● **Material provided**
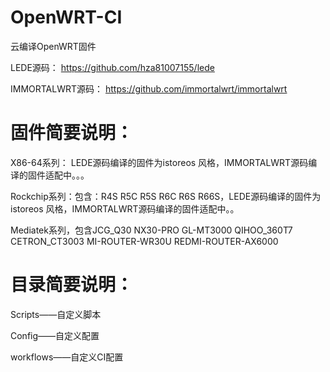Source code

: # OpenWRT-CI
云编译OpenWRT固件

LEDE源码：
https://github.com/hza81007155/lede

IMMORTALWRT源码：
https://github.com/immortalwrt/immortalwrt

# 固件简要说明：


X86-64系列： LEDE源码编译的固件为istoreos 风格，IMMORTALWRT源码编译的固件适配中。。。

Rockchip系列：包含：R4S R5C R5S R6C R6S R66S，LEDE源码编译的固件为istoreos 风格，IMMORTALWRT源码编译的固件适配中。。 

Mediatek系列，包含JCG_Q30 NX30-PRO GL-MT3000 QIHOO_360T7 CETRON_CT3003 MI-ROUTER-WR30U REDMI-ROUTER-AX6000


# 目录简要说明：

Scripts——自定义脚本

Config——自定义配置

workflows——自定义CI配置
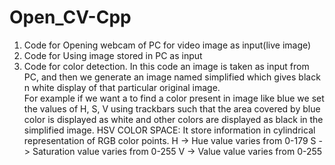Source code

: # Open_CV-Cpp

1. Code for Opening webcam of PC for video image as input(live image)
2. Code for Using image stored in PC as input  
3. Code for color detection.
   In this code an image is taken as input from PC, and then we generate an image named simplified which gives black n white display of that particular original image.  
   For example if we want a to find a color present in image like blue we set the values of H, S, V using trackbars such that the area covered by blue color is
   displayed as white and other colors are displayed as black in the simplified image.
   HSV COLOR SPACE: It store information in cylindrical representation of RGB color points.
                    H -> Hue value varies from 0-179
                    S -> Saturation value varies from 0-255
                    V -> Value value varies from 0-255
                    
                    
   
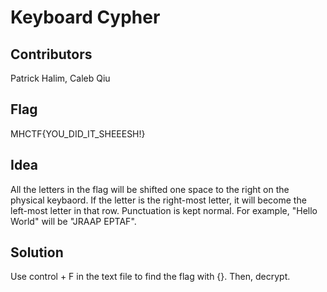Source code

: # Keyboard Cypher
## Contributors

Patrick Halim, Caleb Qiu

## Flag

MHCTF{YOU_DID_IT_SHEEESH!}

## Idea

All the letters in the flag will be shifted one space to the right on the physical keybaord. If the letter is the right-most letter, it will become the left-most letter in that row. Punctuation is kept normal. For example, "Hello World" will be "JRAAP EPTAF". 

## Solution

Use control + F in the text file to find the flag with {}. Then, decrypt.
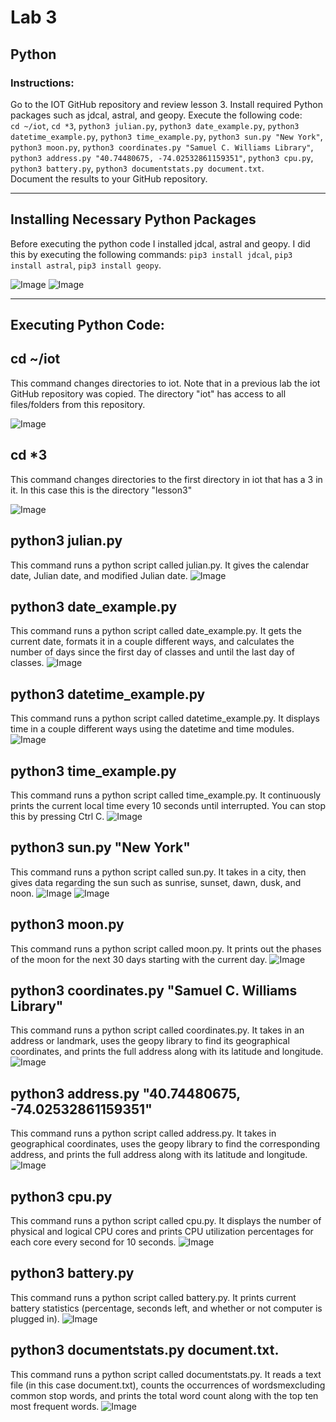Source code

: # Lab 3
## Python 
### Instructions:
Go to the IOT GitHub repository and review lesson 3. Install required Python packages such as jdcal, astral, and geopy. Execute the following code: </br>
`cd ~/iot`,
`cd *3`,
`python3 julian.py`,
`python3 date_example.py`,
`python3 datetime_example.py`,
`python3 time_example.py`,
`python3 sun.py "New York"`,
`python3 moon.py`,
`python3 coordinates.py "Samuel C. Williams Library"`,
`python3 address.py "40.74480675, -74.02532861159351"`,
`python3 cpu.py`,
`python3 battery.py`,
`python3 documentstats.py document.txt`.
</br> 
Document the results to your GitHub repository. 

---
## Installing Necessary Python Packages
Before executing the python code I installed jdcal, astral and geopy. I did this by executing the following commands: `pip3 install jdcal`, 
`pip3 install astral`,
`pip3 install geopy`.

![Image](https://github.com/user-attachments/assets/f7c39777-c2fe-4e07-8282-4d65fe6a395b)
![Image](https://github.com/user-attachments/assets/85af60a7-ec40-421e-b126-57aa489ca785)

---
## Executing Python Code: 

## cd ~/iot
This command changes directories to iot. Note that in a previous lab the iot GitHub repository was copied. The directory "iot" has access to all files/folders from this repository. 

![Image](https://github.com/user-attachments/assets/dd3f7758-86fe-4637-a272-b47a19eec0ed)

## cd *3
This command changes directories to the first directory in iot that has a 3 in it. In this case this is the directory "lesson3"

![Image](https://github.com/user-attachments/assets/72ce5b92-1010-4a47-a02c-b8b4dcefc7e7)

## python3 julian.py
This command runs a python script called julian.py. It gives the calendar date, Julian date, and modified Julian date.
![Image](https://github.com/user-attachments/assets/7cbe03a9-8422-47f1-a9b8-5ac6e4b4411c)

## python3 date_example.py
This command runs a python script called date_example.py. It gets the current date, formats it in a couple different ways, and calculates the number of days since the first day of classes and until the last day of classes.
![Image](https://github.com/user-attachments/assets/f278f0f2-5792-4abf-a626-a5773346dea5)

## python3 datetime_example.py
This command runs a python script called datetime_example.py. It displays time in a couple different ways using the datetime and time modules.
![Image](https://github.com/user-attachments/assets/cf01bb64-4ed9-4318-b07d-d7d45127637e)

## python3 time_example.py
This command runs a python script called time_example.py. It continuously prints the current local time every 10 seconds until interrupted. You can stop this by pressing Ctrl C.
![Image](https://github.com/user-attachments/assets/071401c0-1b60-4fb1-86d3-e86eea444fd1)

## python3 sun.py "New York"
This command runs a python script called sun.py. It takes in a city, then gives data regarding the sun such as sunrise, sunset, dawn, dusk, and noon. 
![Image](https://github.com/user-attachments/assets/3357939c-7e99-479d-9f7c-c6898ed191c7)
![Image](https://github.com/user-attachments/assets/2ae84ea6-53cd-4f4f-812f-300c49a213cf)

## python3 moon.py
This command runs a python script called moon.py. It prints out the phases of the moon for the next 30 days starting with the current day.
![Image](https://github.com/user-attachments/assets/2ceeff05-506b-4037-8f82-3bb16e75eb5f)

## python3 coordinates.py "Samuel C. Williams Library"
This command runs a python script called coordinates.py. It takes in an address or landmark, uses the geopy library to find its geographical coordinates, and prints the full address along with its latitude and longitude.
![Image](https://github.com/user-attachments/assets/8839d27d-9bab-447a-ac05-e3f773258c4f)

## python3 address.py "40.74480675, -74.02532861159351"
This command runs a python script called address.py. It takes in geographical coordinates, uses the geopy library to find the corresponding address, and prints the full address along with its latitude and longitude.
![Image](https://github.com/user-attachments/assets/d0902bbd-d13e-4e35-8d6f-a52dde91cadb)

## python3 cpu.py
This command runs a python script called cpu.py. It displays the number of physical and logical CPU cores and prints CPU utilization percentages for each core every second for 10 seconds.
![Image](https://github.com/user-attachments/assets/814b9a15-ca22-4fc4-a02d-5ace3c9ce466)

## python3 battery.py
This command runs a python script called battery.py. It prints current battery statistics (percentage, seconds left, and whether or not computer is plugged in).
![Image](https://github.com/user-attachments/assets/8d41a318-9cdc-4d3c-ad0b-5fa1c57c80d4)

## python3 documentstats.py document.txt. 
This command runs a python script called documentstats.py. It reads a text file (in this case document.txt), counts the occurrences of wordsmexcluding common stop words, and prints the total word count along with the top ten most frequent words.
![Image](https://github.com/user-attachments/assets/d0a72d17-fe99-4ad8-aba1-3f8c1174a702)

● **Exercise**
Every line of the listing that includes the word "from" must be copied.

● **Task result**
   In this code an image is taken as input from PC, and then we generate an image named simplified which gives black n white display of that particular original image.  
                    H -> Hue value varies from 0-179
                    S -> Saturation value varies from 0-255
                    V -> Value value varies from 0-255
This command changes directories to iot. Note that in a previous lab the iot GitHub repository was copied. The directory "iot" has access to all files/folders from this repository. 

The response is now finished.